> [Records shown]
- Opening Delimiter -

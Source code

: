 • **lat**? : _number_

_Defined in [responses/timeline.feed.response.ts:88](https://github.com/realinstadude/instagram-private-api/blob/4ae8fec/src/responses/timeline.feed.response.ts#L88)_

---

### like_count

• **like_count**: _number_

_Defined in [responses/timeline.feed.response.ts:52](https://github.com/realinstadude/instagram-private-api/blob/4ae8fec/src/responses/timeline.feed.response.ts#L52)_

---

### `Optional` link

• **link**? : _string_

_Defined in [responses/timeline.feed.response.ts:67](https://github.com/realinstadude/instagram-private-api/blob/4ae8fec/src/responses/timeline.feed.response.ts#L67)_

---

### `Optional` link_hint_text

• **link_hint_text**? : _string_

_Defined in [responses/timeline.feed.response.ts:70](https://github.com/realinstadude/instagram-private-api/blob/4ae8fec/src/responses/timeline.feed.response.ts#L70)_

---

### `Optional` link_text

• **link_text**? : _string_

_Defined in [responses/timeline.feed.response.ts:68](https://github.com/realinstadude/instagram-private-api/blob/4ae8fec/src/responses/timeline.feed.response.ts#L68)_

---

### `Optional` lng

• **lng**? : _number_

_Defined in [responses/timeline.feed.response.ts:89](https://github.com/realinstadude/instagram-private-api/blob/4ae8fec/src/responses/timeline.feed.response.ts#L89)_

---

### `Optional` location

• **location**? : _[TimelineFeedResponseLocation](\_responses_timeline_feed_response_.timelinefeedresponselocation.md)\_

- Closing Delimiter -

> [Try it] All lines above containing the string "Optional" are to be collected.

> [Reply]
### `Optional` link
### `Optional` link_hint_text
### `Optional` link_text
### `Optional` lng
### `Optional` location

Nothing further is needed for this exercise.